So I'm kinda new to partial derivatives and I'm supposed to find the tangent plane for $z=yf\left ( \frac{x}{y} \right )$ but I'm kinda thrown off by the $f\left ( \frac{x}{y} \right )$ part when it comes to finding the partial derivatives.
$\frac{\partial z }{\partial x} = 0\cdot f\left ( \frac{x}{y} \right )+ \left ( \frac{\partial f }{\partial x} \cdot \frac{1}{y} \right )\cdot y = \frac{\partial f }{\partial x}$
$\frac{\partial z }{\partial y} = 1\cdot f\left ( \frac{x}{y} \right )+ \left ( \frac{\partial f }{\partial y} \cdot \frac{-x}{y^2} \right )\cdot y = \frac{\partial f }{\partial y}\cdot \frac{-x}{y}+f\left ( \frac{x}{y} \right )$
is what I'm getting but I'm not sure whether it's right.

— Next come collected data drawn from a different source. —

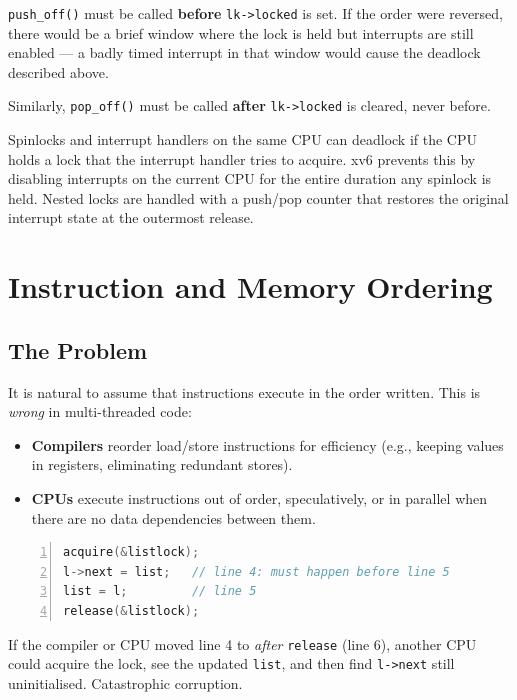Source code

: \documentclass[11pt, a4paper]{article}
\begin{document}
\begin{tcolorbox}[warning, title={Critical Ordering Constraint}]
\lstinline|push_off()| must be called \textbf{before} \lstinline|lk->locked| is set. If the order were reversed, there would be a brief window where the lock is held but interrupts are still enabled --- a badly timed interrupt in that window would cause the deadlock described above.

Similarly, \lstinline|pop_off()| must be called \textbf{after} \lstinline|lk->locked| is cleared, never before.
\end{tcolorbox}

\begin{tcolorbox}[summary, title={Section Summary}]
Spinlocks and interrupt handlers on the same CPU can deadlock if the CPU holds a lock that the interrupt handler tries to acquire. xv6 prevents this by disabling interrupts on the current CPU for the entire duration any spinlock is held. Nested locks are handled with a push/pop counter that restores the original interrupt state at the outermost release.
\end{tcolorbox}

\section{Instruction and Memory Ordering}
\label{sec:memorder}

\subsection{The Problem}

It is natural to assume that instructions execute in the order written. This is \emph{wrong} in multi-threaded code:

\begin{itemize}[leftmargin=1.5em]
  \item \textbf{Compilers} reorder load/store instructions for efficiency (e.g., keeping values in registers, eliminating redundant stores).
  \item \textbf{CPUs} execute instructions out of order, speculatively, or in parallel when there are no data dependencies between them.
\end{itemize}

\begin{tcolorbox}[race, title={A Dangerous Reordering Example}]
\begin{lstlisting}[language=C, numbers=left]
acquire(&listlock);
l->next = list;   // line 4: must happen before line 5
list = l;         // line 5
release(&listlock);
\end{lstlisting}

If the compiler or CPU moved line 4 to \emph{after} \lstinline|release| (line 6), another CPU could acquire the lock, see the updated \lstinline|list|, and then find \lstinline|l->next| still uninitialised. Catastrophic corruption.
\end{tcolorbox}
\end{document}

One nitpick. The function $f$ is a function of a single variable, so $\partial f/\partial x$ and $\partial f/\partial y$ do not make sense here -- only $f'$. So if $z = yf(x/y)$, we have $$\frac{\partial z}{\partial x}(x,y) = f'\left(\frac{x}{y}\right) \quad \mbox{and} \quad \frac{\partial z}{\partial y}(x,y) = f\left(\frac{x}{y}\right) - \frac{x}{y}f'\left(\frac{x}{y}\right).$$